Support for Commission’s waste prevention plan

Eunomia has unveiled results from the consultation on European Waste Management Targets, which shows 55% of respondents said 'yes' to new waste prevention targets.

The waste consultancy was commissioned to undertake a review of the targets in the Waste Framework Directive, the Landfill Directive and the Packaging and Packaging Waste Directive.

The consultation ran between 4 June and 10 September 2013, during which time a total of 670 responses were received.

The study’s aim was to identify key issues with the existing targets and propose possible solutions.

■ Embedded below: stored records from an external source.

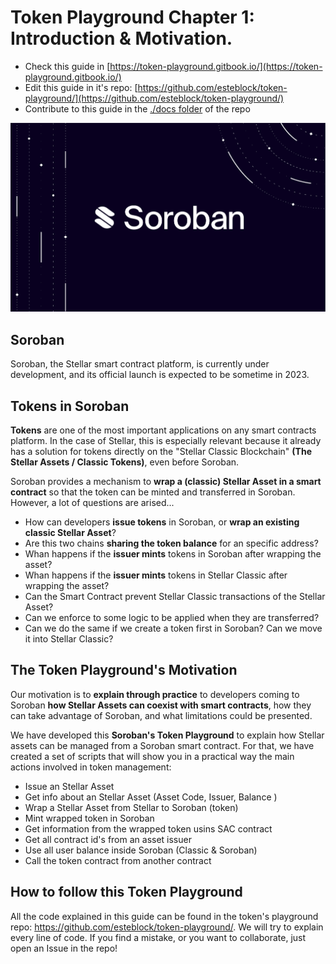 # Token Playground Chapter 1: Introduction & Motivation.

- Check this guide in [https://token-playground.gitbook.io/](https://token-playground.gitbook.io/)
- Edit this guide in it's repo: [https://github.com/esteblock/token-playground/](https://github.com/esteblock/token-playground/)
- Contribute to this guide in the [./docs folder](https://github.com/esteblock/token-playground/tree/main/docs) of the repo

![Soroban Image](./img/soroban.png "Soroban Logo")

## Soroban

Soroban, the Stellar smart contract platform, is currently under development, and its official launch is expected to be sometime in 2023.

## Tokens in Soroban

**Tokens** are one of the most important applications on any smart contracts platform. In the case of Stellar, this is especially relevant because it already has a solution for tokens directly on the "Stellar Classic Blockchain" **(The Stellar Assets / Classic Tokens)**, even before Soroban.

Soroban provides a mechanism to **wrap a (classic) Stellar Asset in a smart contract** so that the token can be minted and transferred in Soroban. However, a lot of questions are arised...

- How can developers **issue tokens** in Soroban, or **wrap an existing classic Stellar Asset**?
- Are this two chains **sharing the token balance** for an specific address?
- Whan happens if the **issuer mints** tokens in Soroban after wrapping the asset?
- Whan happens if the **issuer mints** tokens in Stellar Classic after wrapping the asset?
- Can the Smart Contract prevent Stellar Classic transactions of the Stellar Asset?
- Can we enforce to some logic to be applied when they are transferred?
- Can we do the same if we create a token first in Soroban? Can we move it into Stellar Classic?

## The Token Playground's Motivation

Our motivation is to **explain through practice** to developers coming to Soroban **how Stellar Assets can coexist with smart contracts**, how they can take advantage of Soroban, and what limitations could be presented.

We have developed this  **Soroban's Token Playground** to explain how Stellar assets can be managed from a Soroban smart contract. For that, we have created a set of scripts that will show you in a practical way the main actions involved in token management:

- Issue an Stellar Asset
- Get info about an Stellar Asset (Asset Code, Issuer, Balance ) 
- Wrap a Stellar Asset from Stellar to Soroban (token)
- Mint wrapped token in Soroban 
- Get information from the wrapped token usins SAC contract 
- Get all contract id's from an asset issuer
- Use all user balance inside Soroban (Classic & Soroban)
- Call the token contract from another contract

## How to follow this Token Playground
All the code explained in this guide can be found in the token's playground repo: https://github.com/esteblock/token-playground/. We will try to explain every line of code. If you find a mistake, or you want to collaborate, just open an Issue in the repo! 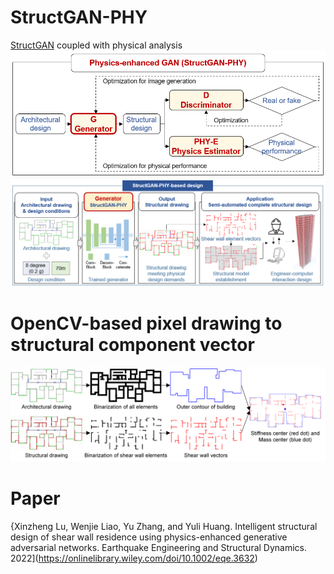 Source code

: # StructGAN-PHY
[StructGAN](https://github.com/wenjie-liao/StructGAN_v1) coupled with physical analysis
![image](https://github.com/wenjie-liao/StructGAN-PHY/blob/main/StructGAN-PHY.png)
![image](https://github.com/wenjie-liao/StructGAN-PHY/blob/main/StructGAN-PHY-based%20design.png)


# OpenCV-based pixel drawing to structural component vector
![image](https://github.com/wenjie-liao/StructGAN-PHY/blob/main/pixel2vector.png)


# Paper
{Xinzheng Lu, Wenjie Liao, Yu Zhang, and Yuli Huang. 
Intelligent structural design of shear wall residence using physics-enhanced generative adversarial networks.
Earthquake Engineering and Structural Dynamics. 2022](https://onlinelibrary.wiley.com/doi/10.1002/eqe.3632)
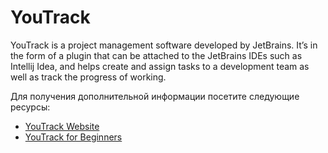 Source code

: # YouTrack

YouTrack is a project management software developed by JetBrains. It’s in the form of a plugin that can be attached to the JetBrains IDEs such as Intellij Idea, and helps create and assign tasks to a development team as well as track the progress of working.

Для получения дополнительной информации посетите следующие ресурсы:

- [YouTrack Website](https://www.jetbrains.com/youtrack/)
- [YouTrack for Beginners](https://medium.com/nerd-for-tech/youtrack-for-beginners-31e1e156fdd0)

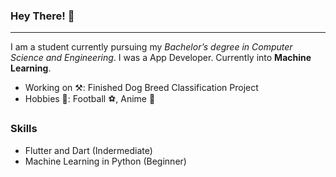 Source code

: ### Hey There! 👋

____________

I am a student currently pursuing my *Bachelor’s degree in Computer Science and Engineering*. I was a App Developer.
Currently into **Machine Learning**.

+ Working on ⚒: Finished Dog Breed Classification Project
+ Hobbies 🎲: Football ⚽, Anime 🍡


### Skills
+ Flutter and Dart (Indermediate)
+ Machine Learning in Python (Beginner)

The views expressed are being taken into consideration as part of Eunomia’s ongoing work for the European Commission and will inform further deliberation on the options.

The Government responded to the Consultation, making it clear that it would not support plans to change EU targets or definitions for 2020 set out in the Waste Framework Directive, nor would it support new environmental targets or extending landfill bans or restrictions for specific materials at an EU-level.

A total of 55% of respondents were in favour of new waste prevention targets. Of the three main groups of stakeholders public authorities were the most supportive of targets for waste prevention, with 84% agreeing with the principle. Conversely, only 43% of industry groups and representatives were supportive of waste targets.

The UK rejected changing EU-level targets for 2020, saying that waste management policy and delivery requires “stability and a long term direction of travel.”

The response stated that changes to targets “would be unlikely to improve the current system and could result in perverse or unintended outcomes”.

It also said that the UK would only support extending landfill bans or restrictions for specific materials if there were a “clear economic and environmental case to do so”.

In relation to changes to targets on municipal waste, a majority of respondents selected option six, which was to improve monitoring and validation of the reports submitted by member states so that the consistency and reliability of data can be validated.

In relation to changes to packaging and packaging waste directive, a majority of respondents chose option one, which suggested the methodology for calculating recycling rates should be standardised so that data (and hence performance levels) are comparable across member states.

Proposed recycling rate target changes most opted for by respondents are the following:

  • Paper and cardboard 75% (achievable by 2021)
  • Glass 80% (achievable by 2021)
  • Metals 75% (achievable by 2021)
  • Plastic 60% (achievable by 2022)
  • Wood 60% (achievable by 2022)
  • All packaging 70% (achievable by 2022).